El partido Morena ha iniciado un nuevo capítulo bajo la dirección de Ariadna Montiel, quien asume la presidencia nacional de la organización política más influyente del país. Montiel, conocida por su amplia trayectoria en la gestión de programas sociales, llega con el encargo de mantener la unidad interna y consolidar las estructuras territoriales de cara a los próximos retos electorales. Su nombramiento es visto como una señal de continuidad y fortalecimiento de los principios que rigen a la «Cuarta Transformación».

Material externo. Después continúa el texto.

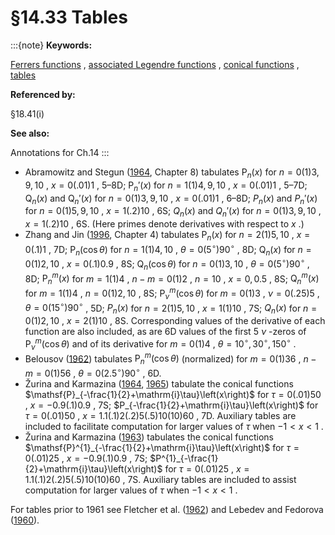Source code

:# §14.33 Tables

:::{note}
**Keywords:**

[Ferrers functions](http://dlmf.nist.gov/search/search?q=Ferrers%20functions) , [associated Legendre functions](http://dlmf.nist.gov/search/search?q=associated%20Legendre%20functions) , [conical functions](http://dlmf.nist.gov/search/search?q=conical%20functions) , [tables](http://dlmf.nist.gov/search/search?q=tables)

**Referenced by:**

§18.41(i)

**See also:**

Annotations for Ch.14
:::

* Abramowitz and Stegun ([1964](./bib/index.html#bib24 "Handbook of Mathematical Functions with Formulas, Graphs, and Mathematical Tables"), Chapter 8) tabulates $\mathsf{P}_{n}\left(x\right)$ for $n=0(1)3,9,10$ , $x=0(.01)1$ , 5–8D; $\mathsf{P}_{n}'\left(x\right)$ for $n=1(1)4,9,10$ , $x=0(.01)1$ , 5–7D; $\mathsf{Q}_{n}\left(x\right)$ and $\mathsf{Q}_{n}'\left(x\right)$ for $n=0(1)3,9,10$ , $x=0(.01)1$ , 6–8D; $P_{n}\left(x\right)$ and $P_{n}'\left(x\right)$ for $n=0(1)5,9,10$ , $x=1(.2)10$ , 6S; $Q_{n}\left(x\right)$ and $Q_{n}'\left(x\right)$ for $n=0(1)3,9,10$ , $x=1(.2)10$ , 6S. (Here primes denote derivatives with respect to $x$ .)
* Zhang and Jin ([1996](./bib/Z.html#bib2493 "Computation of Special Functions"), Chapter 4) tabulates $\mathsf{P}_{n}\left(x\right)$ for $n=2(1)5,10$ , $x=0(.1)1$ , 7D; $\mathsf{P}_{n}\left(\cos\theta\right)$ for $n=1(1)4,10$ , $\theta=0(5^{\circ})90^{\circ}$ , 8D; $\mathsf{Q}_{n}\left(x\right)$ for $n=0(1)2,10$ , $x=0(.1)0.9$ , 8S; $\mathsf{Q}_{n}\left(\cos\theta\right)$ for $n=0(1)3,10$ , $\theta=0(5^{\circ})90^{\circ}$ , 8D; $\mathsf{P}^{m}_{n}\left(x\right)$ for $m=1(1)4$ , $n-m=0(1)2$ , $n=10$ , $x=0,0.5$ , 8S; $\mathsf{Q}^{m}_{n}\left(x\right)$ for $m=1(1)4$ , $n=0(1)2,10$ , 8S; $\mathsf{P}^{m}_{\nu}\left(\cos\theta\right)$ for $m=0(1)3$ , $\nu=0(.25)5$ , $\theta=0(15^{\circ})90^{\circ}$ , 5D; $P_{n}\left(x\right)$ for $n=2(1)5,10$ , $x=1(1)10$ , 7S; $Q_{n}\left(x\right)$ for $n=0(1)2,10$ , $x=2(1)10$ , 8S. Corresponding values of the derivative of each function are also included, as are 6D values of the first 5 $\nu$ -zeros of $\mathsf{P}^{m}_{\nu}\left(\cos\theta\right)$ and of its derivative for $m=0(1)4$ , $\theta=10^{\circ},30^{\circ},150^{\circ}$ .
* Belousov ([1962](./bib/B.html#bib233 "Tables of Normalized Associated Legendre Polynomials")) tabulates $\mathsf{P}^{m}_{n}\left(\cos\theta\right)$ (normalized) for $m=0(1)36$ , $n-m=0(1)56$ , $\theta=0(2.5^{\circ})90^{\circ}$ , 6D.
* Žurina and Karmazina ([1964](./bib/Z.html#bib2643 "Tables of the Legendre functions ⁢ P + - / 1 2 ⁢ i τ ( x ) . Part I"), [1965](./bib/Z.html#bib2645 "Tables of the Legendre functions ⁢ P + - / 1 2 ⁢ i τ ( x ) . Part II")) tabulate the conical functions $\mathsf{P}_{-\frac{1}{2}+\mathrm{i}\tau}\left(x\right)$ for $\tau=0(.01)50$ , $x=-0.9(.1)0.9$ , 7S; $P_{-\frac{1}{2}+\mathrm{i}\tau}\left(x\right)$ for $\tau=0(.01)50$ , $x=1.1(.1)2(.2)5(.5)10(10)60$ , 7D. Auxiliary tables are included to facilitate computation for larger values of $\tau$ when $-1<x<1$ .
* Žurina and Karmazina ([1963](./bib/Z.html#bib2649 "Tablitsy funktsii Lezhandra ⁢ P + - / 1 2 ⁢ i τ 1 ( x )")) tabulates the conical functions $\mathsf{P}^{1}_{-\frac{1}{2}+\mathrm{i}\tau}\left(x\right)$ for $\tau=0(.01)25$ , $x=-0.9(.1)0.9$ , 7S; $P^{1}_{-\frac{1}{2}+\mathrm{i}\tau}\left(x\right)$ for $\tau=0(.01)25$ , $x=1.1(.1)2(.2)5(.5)10(10)60$ , 7S. Auxiliary tables are included to assist computation for larger values of $\tau$ when $-1<x<1$ .

For tables prior to 1961 see Fletcher et al. ([1962](./bib/F.html#bib810 "An Index of Mathematical Tables. Vols. I, II")) and Lebedev and Fedorova ([1960](./bib/L.html#bib1392 "A Guide to Mathematical Tables")).
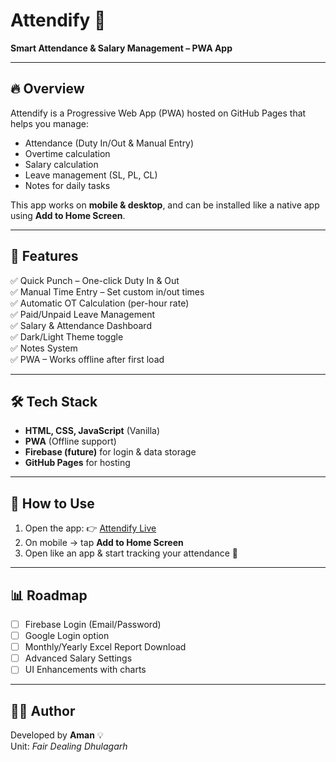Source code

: # Attendify 📅  
**Smart Attendance & Salary Management – PWA App**

---

## 🔥 Overview  
Attendify is a Progressive Web App (PWA) hosted on GitHub Pages that helps you manage:  
- Attendance (Duty In/Out & Manual Entry)  
- Overtime calculation  
- Salary calculation  
- Leave management (SL, PL, CL)  
- Notes for daily tasks  

This app works on **mobile & desktop**, and can be installed like a native app using **Add to Home Screen**.

---

## 🚀 Features  
✅ Quick Punch – One-click Duty In & Out  
✅ Manual Time Entry – Set custom in/out times  
✅ Automatic OT Calculation (per-hour rate)  
✅ Paid/Unpaid Leave Management  
✅ Salary & Attendance Dashboard  
✅ Dark/Light Theme toggle  
✅ Notes System  
✅ PWA – Works offline after first load  

---

## 🛠️ Tech Stack  
- **HTML, CSS, JavaScript** (Vanilla)  
- **PWA** (Offline support)  
- **Firebase (future)** for login & data storage  
- **GitHub Pages** for hosting  

---

## 📲 How to Use  
1. Open the app: 👉 [Attendify Live](https://aman901v-lab.github.io/attendify/)  
2. On mobile → tap **Add to Home Screen**  
3. Open like an app & start tracking your attendance 🚀  

---

## 📊 Roadmap  
- [ ] Firebase Login (Email/Password)  
- [ ] Google Login option  
- [ ] Monthly/Yearly Excel Report Download  
- [ ] Advanced Salary Settings  
- [ ] UI Enhancements with charts  

---

## 👨‍💻 Author  
Developed by **Aman** 💡  
Unit: *Fair Dealing Dhulagarh*
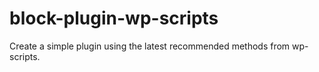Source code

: # block-plugin-wp-scripts
Create a simple plugin using the latest recommended methods from wp-scripts. 
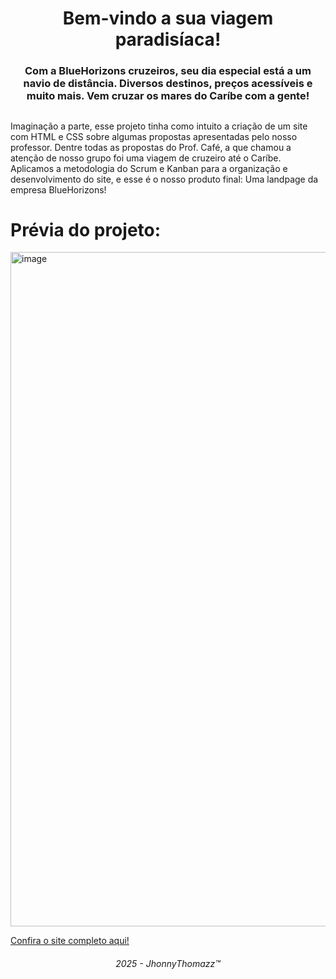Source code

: 
<div align="center">
<h1>Bem-vindo a sua viagem paradisíaca!</h1>
<h3>Com a BlueHorizons cruzeiros, seu dia especial está a um navio de distância. Diversos destinos, preços acessíveis e muito mais. Vem cruzar os mares do Caríbe com a gente!</h3>
</div>

##

<P>Imaginação a parte, esse projeto tinha como intuito a criação de um site com HTML e CSS sobre algumas propostas apresentadas pelo nosso professor. Dentre todas as propostas do Prof. Café, a que chamou a atenção de nosso grupo foi uma viagem de cruzeiro até o Caríbe.
Aplicamos a metodologia do Scrum e Kanban para a organização e desenvolvimento do site, e esse é o nosso produto final: Uma landpage da empresa BlueHorizons!<br></P>

##

<h1> <bold>Prévia do projeto:</bold></h1>
<img width="1901" height="1079" alt="image" src="https://github.com/user-attachments/assets/80db0067-14f6-4d3b-81bb-e26eafcd4e55" />

[Confira o site completo aqui!](https://jhonnythomazz.github.io/BlueHorizonsUpdate/)

<div align="center">
<h6>2025 - JhonnyThomazz™</h6>
</div>




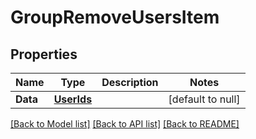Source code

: # GroupRemoveUsersItem

## Properties
Name | Type | Description | Notes
------------ | ------------- | ------------- | -------------
**Data** | [**UserIds**](UserIds.md) |  | [default to null]

[[Back to Model list]](../README.md#documentation-for-models) [[Back to API list]](../README.md#documentation-for-api-endpoints) [[Back to README]](../README.md)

De los programas sociales a la dirigencia partidista La llegada de Montiel a la cúpula de Morena no es casualidad. Su experiencia en el territorio y su cercanía con las bases populares le otorgan una legitimidad única para movilizar al partido. En su primer mensaje como dirigente, destacó que Morena no debe ser solo una maquinaria electoral, sino un instrumento de cambio social permanente. Su prioridad será la formación de nuevos cuadros políticos y la institucionalización de los procesos internos para evitar divisiones que pudieran comprometer el avance del proyecto político que encabeza la presidenta Claudia Sheinbaum.

Retos y objetivos a corto plazo Bajo el mando de Montiel, Morena se encamina a una fase de renovación de sus comités locales en todo el país. La nueva presidenta ha subrayado la importancia de mantener la austeridad republicana dentro del partido y de garantizar que las candidaturas sigan los procesos democráticos de encuestas. Con la mira puesta en las elecciones estatales venideras, Ariadna Montiel tiene la tarea de asegurar que el partido se mantenga como el principal motor de apoyo a las políticas públicas del gobierno federal, asegurando que la conexión entre el pueblo y el poder se mantenga intacta.